It is not frequent to come across a recent paper that gives new insights on a century-old topic. In my opinion, the outstanding-paper-award winning contribution to ICLR22 [Zha22C] is of this type. In this work, the authors tackle the task of designing a metric over probability distributions that can be tailored to a user’s particular interests and can be estimated efficiently from samples.

Measuring differences between distributions in a meaningful way is not simple. For example, slight misalignment between discrete distributions might produce a large difference according to some metrics (like KL-divergence) and a small one according to others (like Wasserstein metric).

In the paper mentioned above, the design of the new class of divergences has its
roots in statistical decision theory and is based on the *H-Entropy*, a notion
introduced in 1962 [Deg62U]. For an arbitrary
action space $\cal{A}$ (which can be infinite dimensional), a probability
measure $p$ over $\cal{X}$, and a loss function $\ell: \cal{X} \times \cal{A} \rightarrow \mathbb{R} $, the H-Entropy of $p$
is the infimum w.r.t. actions in $\cal{A}$ of the expectation of the loss under
$p$:

$$ H_\ell(p) = \inf_{a \in \cal {A}} \mathbb{E}_p [ \ell(X, a)] $$

In other words:

H-entropy is the Bayes optimal loss of a decision maker who must select some action $a$ not for a particular $x$, but in expectation for a random $x$ drawn from $p$.

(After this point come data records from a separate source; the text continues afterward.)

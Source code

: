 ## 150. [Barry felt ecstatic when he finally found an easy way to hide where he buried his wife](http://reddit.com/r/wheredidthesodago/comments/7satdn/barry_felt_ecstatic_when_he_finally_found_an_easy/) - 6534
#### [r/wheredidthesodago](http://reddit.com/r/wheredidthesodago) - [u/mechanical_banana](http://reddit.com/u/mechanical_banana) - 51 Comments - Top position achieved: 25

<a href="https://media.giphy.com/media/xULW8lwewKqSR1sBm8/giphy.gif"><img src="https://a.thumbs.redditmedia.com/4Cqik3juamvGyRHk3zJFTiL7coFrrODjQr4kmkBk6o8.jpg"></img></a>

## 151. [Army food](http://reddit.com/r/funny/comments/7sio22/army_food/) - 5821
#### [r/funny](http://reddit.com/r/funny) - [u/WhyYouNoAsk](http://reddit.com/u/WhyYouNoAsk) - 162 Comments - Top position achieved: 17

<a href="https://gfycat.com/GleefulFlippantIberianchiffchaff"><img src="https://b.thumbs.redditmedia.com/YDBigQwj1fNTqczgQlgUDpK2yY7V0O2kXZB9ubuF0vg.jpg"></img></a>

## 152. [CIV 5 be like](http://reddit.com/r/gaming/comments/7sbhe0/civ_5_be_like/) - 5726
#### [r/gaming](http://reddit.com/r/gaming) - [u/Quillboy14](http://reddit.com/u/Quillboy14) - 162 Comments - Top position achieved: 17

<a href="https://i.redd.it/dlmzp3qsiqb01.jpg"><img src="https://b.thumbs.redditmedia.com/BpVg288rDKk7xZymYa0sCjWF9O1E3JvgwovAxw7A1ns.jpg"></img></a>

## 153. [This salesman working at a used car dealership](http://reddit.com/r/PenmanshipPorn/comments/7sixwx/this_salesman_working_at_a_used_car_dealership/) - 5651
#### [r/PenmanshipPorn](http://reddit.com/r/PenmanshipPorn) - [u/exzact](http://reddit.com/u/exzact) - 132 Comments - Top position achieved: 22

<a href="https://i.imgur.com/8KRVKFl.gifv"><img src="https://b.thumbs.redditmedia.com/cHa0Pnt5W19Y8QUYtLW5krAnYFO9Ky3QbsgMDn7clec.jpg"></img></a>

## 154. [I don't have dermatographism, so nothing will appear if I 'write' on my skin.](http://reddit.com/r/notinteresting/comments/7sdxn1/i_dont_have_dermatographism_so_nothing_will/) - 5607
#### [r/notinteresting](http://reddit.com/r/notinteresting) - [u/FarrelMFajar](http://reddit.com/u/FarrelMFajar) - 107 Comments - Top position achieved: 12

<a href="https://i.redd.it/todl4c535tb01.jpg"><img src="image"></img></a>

Now one proceeds with the following intuition: given two different probability
distributions $p$ and $q$, the optimal action on their mixture, $(p + q)/2$,
will result in a larger loss than losses of the optimal actions on $p$ or on $q$
individually. Thus, the *difference between the H-entropy of the mixture and the
H-entropies of the components* gives a measure of how different $p$ and $q$ are
from each other in the context of decision-making for a selected set of actions
and loss function. From this intuition, the definition of the new H-divergence
naturally follows, as per the following:

**Definition 2** (H-divergence, [Zha22C]). *For two
distributions $p,q$ on $\cal{X}$, given any continuous function
$\phi:\mathbb{R}^2 \rightarrow \mathbb{R}$ such that $\phi(\theta,\lambda) \gt 0
$ whenever $\theta + \lambda \gt 0$ and $\phi(0,0)=0$, define*

$$D^\phi_\ell(p||q) = \phi\left(H_\ell\left(\frac{p+q}{2}\right)-H_\ell(p), H_\ell\left(\frac{p+q}{2}\right)-H_\ell(q)\right)$$

Intuitively $H_\ell\left(\frac{p+q}{2}\right)-H_\ell(p)$ and $H_\ell\left(\frac{p+q}{2}\right)-H_\ell(q)$ measure how much more difficult it is to mnimize loss on the mixture distribution $(p+q)/2$ than on $p$ and $q$ respectively. $\phi$ is [in] a general class of functions that map these differences into a scalar divergence(…)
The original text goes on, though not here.